Bridgestone is to bring its 2013-spec tires for the MotoGP race at the Circuit of the Americas in Austin, Texas. Production delays meant that the Japanese tire manufacturer was unable to guarantee a full allocation of the 2014 spec medium rear tires with the heat-resistant treatment being supplied to all of the MotoGP riders.
Research and inspection of data from 2013 showed that there would be no problem with the tires without the heat-resistant treatment at the Texan track, and so it was decided to supply everyone with the 2013-spec medium rear tires.
The alternative to this would be having two different specifications of the medium compound available to the riders in Austin. A Bridgestone spokesperson told us, “Bridgestone felt this was a better option than having riders end up with non-heat resistant and heat-resistant tyres in the same compound option at a race weekend.”
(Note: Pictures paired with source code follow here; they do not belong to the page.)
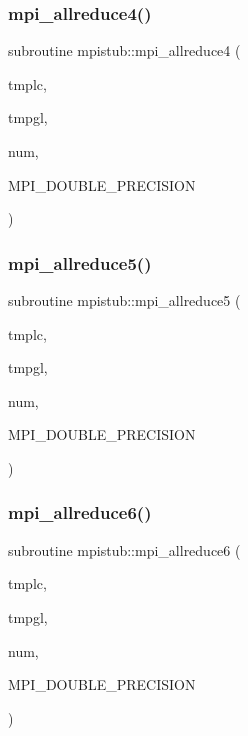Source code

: \mbox{\label{namespacempistub_ad0b3b8a56320b07ec24fdf1a6d012614}} 
\subsubsection{\texorpdfstring{mpi\_allreduce4()}{mpi\_allreduce4()}}
{\footnotesize\ttfamily subroutine mpistub\+::mpi\+\_\+allreduce4 (\begin{DoxyParamCaption}\item[{integer}]{tmplc,  }\item[{integer}]{tmpgl,  }\item[{}]{num,  }\item[{}]{M\+P\+I\+\_\+\+D\+O\+U\+B\+L\+E\+\_\+\+P\+R\+E\+C\+I\+S\+I\+ON }\end{DoxyParamCaption})}

\mbox{\label{namespacempistub_a1d326fcb72261d5c91c9f31bfdeae961}} 
\subsubsection{\texorpdfstring{mpi\_allreduce5()}{mpi\_allreduce5()}}
{\footnotesize\ttfamily subroutine mpistub\+::mpi\+\_\+allreduce5 (\begin{DoxyParamCaption}\item[{double precision, dimension(\+:,\+:)}]{tmplc,  }\item[{double precision, dimension(\+:,\+:)}]{tmpgl,  }\item[{}]{num,  }\item[{}]{M\+P\+I\+\_\+\+D\+O\+U\+B\+L\+E\+\_\+\+P\+R\+E\+C\+I\+S\+I\+ON }\end{DoxyParamCaption})}

\mbox{\label{namespacempistub_a3a34d1b95074e43d0c79295326059ef2}} 
\subsubsection{\texorpdfstring{mpi\_allreduce6()}{mpi\_allreduce6()}}
{\footnotesize\ttfamily subroutine mpistub\+::mpi\+\_\+allreduce6 (\begin{DoxyParamCaption}\item[{double precision, dimension(\+:,\+:,\+:)}]{tmplc,  }\item[{double precision, dimension(\+:,\+:,\+:)}]{tmpgl,  }\item[{}]{num,  }\item[{}]{M\+P\+I\+\_\+\+D\+O\+U\+B\+L\+E\+\_\+\+P\+R\+E\+C\+I\+S\+I\+ON }\end{DoxyParamCaption})}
The 2013 tires will only be used at Austin, however, resulting from a production issue. “This is a one-off situation, the 2014 specification slicks will be offered at all other venues,” the spokesperson said.
The announcement will be welcome news to the Movistar Yamaha and Monster Tech 3 Yamaha teams. All four riders have struggled with the reduced edge grip produced by the heat-resistant layer in the 2014-spec tires, Jorge Lorenzo being perhaps the loudest critic of the change.
It is no magic bullet, however: the Austin circuit proved to strongly favor the Honda riders in 2013, and though the addition of the seamless gearbox should level the playing field a little in Texas, the layout will likely still benefit Marc Marquez and Dani Pedrosa, rather than Jorge Lorenzo and Valentino Rossi.
Real progress may come at Le Mans, when Bridgestone will be bringing a modified medium rear for the MotoGP riders. That tire still uses the heat-resistant treatment to prevent problems with the tire under high temperatures and difficult conditions, but a modified process restores some of the edge grip.
The same process was applied to the hard rear tires at the end of last year, and the change was given a positive reception, turning the hard rear tire into a viable race option at some tracks.